[Entries taken from a collection]
########################################

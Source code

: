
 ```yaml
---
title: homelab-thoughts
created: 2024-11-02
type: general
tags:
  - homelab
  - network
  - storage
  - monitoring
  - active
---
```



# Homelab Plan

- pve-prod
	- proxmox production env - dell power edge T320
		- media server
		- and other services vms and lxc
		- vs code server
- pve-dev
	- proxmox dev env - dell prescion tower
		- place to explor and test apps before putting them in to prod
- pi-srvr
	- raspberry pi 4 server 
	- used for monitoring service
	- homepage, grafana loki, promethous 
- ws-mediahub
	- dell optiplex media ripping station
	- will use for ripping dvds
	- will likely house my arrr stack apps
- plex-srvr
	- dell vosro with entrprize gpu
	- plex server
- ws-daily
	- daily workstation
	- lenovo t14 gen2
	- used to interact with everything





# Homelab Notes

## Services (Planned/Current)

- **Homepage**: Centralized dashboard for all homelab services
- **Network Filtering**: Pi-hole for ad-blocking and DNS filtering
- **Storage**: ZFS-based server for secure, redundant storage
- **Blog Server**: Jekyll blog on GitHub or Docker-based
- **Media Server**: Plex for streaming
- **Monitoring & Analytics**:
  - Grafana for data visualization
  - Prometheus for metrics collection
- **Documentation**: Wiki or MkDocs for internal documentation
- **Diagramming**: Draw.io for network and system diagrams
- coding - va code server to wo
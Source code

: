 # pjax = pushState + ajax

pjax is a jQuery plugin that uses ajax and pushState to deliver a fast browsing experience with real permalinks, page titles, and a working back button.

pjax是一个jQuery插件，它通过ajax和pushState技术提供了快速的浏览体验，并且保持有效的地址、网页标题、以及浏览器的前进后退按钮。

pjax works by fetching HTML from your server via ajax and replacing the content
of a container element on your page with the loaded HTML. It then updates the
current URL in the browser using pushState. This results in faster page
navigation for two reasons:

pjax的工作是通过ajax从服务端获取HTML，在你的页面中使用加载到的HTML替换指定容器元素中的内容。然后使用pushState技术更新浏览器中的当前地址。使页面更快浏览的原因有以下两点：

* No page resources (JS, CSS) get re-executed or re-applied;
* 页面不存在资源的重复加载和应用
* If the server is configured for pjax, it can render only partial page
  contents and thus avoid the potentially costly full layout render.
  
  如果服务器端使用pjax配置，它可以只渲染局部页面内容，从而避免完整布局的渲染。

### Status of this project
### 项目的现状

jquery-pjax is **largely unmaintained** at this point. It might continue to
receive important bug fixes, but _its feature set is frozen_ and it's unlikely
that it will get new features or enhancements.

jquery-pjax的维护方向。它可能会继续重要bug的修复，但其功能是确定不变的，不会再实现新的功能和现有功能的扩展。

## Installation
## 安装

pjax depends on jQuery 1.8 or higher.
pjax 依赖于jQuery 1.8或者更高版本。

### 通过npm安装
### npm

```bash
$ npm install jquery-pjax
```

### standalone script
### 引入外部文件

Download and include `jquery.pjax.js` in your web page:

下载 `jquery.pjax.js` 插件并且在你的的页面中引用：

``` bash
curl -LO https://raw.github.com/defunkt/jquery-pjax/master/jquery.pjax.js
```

########################################

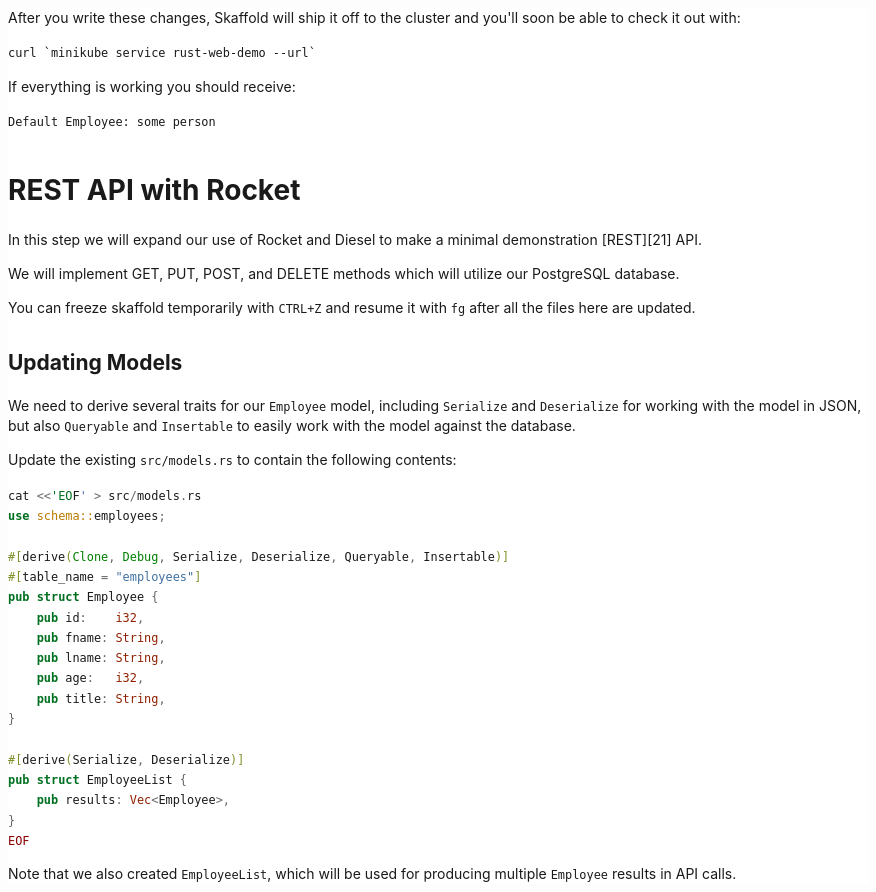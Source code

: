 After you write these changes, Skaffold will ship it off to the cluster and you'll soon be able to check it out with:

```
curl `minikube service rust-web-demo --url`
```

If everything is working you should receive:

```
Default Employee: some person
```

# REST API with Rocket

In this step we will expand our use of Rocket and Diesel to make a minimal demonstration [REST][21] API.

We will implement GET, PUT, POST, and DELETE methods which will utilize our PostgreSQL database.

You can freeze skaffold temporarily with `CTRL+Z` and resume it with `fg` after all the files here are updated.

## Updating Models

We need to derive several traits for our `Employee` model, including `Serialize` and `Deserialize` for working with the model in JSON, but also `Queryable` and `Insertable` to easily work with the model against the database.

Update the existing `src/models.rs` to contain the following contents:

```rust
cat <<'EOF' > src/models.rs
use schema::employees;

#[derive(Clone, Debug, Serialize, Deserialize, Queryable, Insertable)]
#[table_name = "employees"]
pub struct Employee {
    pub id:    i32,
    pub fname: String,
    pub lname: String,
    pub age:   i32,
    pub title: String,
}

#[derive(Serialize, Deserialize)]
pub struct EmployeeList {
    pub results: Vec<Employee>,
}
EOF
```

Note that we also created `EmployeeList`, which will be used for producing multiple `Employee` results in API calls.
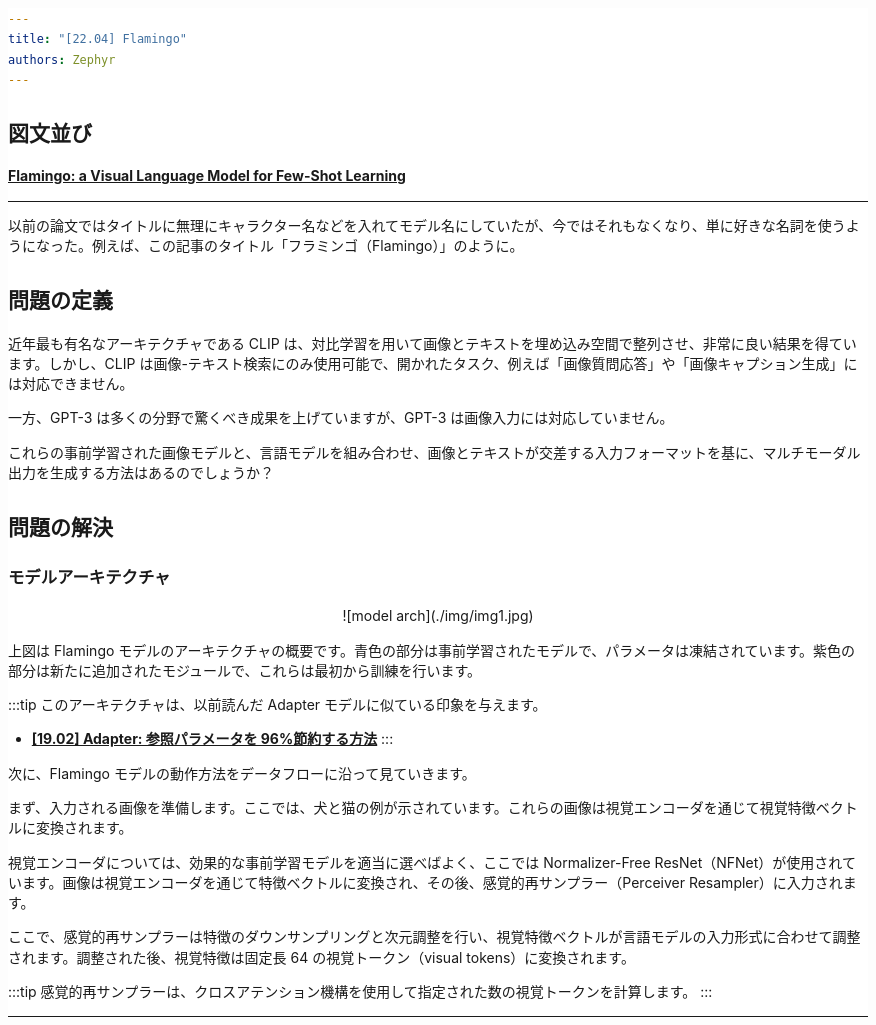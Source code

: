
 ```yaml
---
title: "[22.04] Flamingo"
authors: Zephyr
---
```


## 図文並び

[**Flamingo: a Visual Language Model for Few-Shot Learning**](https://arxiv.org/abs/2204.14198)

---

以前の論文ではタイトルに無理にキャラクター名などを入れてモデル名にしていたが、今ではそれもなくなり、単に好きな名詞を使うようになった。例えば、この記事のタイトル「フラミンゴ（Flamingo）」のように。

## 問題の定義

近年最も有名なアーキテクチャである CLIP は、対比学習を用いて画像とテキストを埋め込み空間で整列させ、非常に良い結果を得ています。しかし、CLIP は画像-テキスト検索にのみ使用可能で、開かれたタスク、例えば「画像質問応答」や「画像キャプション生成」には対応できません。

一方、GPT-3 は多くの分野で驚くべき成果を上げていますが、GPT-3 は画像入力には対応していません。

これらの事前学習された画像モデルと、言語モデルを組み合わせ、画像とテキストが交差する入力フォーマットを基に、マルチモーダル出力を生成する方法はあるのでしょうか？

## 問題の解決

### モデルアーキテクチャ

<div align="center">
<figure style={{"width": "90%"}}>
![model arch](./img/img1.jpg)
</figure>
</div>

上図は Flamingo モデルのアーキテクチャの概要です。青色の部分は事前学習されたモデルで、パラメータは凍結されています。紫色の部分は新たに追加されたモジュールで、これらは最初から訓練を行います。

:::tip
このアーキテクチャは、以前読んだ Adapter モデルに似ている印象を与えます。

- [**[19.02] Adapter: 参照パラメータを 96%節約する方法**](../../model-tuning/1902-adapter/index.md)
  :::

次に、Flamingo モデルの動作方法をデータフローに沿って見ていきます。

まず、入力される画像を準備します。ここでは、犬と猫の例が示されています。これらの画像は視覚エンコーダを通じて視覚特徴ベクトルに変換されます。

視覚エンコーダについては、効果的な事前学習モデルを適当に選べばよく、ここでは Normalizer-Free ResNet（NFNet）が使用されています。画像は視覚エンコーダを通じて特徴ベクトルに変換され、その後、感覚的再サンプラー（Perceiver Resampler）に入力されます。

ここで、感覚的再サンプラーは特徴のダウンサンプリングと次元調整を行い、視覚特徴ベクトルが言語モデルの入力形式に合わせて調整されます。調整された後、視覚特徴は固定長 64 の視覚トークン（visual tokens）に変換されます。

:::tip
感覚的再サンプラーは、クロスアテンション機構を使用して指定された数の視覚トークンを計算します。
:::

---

########################################

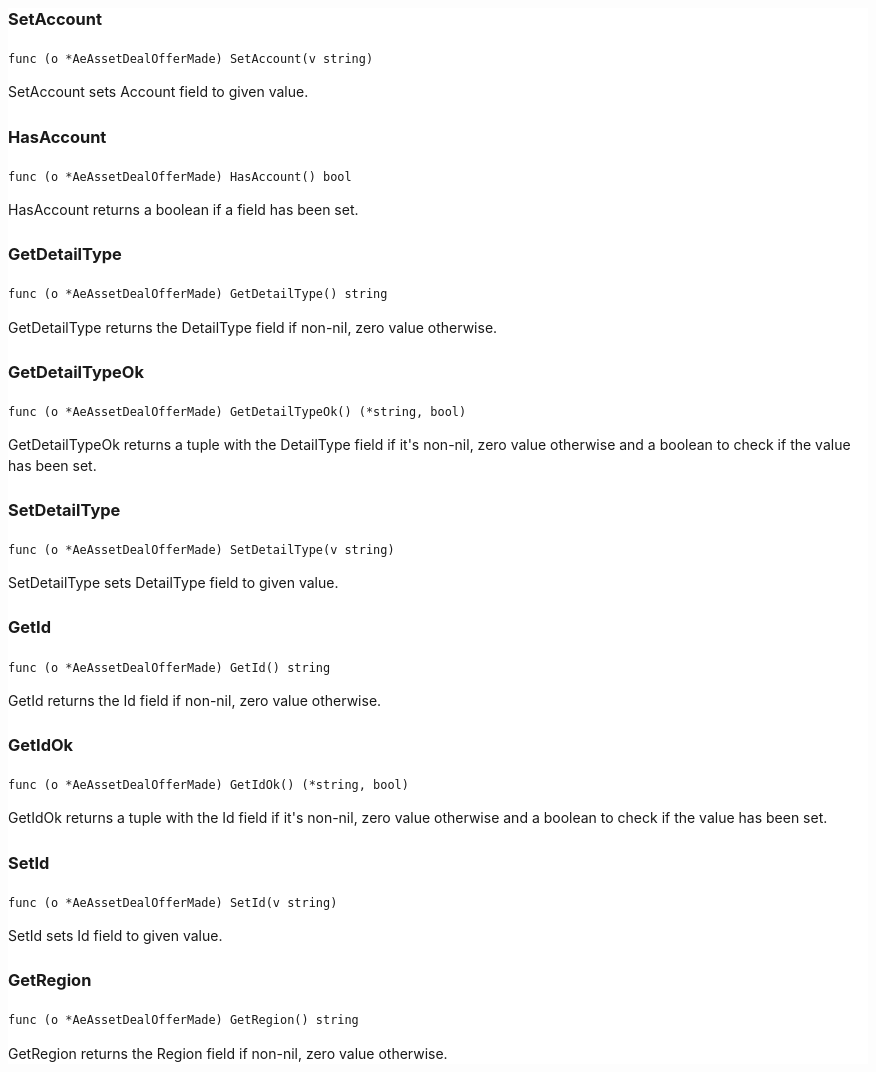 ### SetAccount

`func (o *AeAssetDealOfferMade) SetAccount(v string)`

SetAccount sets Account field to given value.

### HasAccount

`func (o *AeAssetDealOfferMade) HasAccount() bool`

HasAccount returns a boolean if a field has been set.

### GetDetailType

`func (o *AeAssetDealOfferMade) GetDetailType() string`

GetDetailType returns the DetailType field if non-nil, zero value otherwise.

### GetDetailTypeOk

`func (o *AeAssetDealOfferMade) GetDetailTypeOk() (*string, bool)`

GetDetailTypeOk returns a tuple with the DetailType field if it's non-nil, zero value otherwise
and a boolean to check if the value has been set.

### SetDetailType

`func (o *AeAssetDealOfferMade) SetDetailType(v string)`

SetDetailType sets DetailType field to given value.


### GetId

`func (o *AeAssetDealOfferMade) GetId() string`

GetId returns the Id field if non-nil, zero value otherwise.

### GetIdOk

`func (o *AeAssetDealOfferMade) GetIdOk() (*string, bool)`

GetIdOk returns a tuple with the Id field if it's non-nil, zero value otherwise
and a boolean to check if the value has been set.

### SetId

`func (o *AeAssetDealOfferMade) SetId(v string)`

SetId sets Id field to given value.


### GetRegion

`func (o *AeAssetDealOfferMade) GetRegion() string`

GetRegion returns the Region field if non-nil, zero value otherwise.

########################################

(Task to carry out): Check the data above and report how many lines include the word "Insertable", using a bare number.

(Answer): 2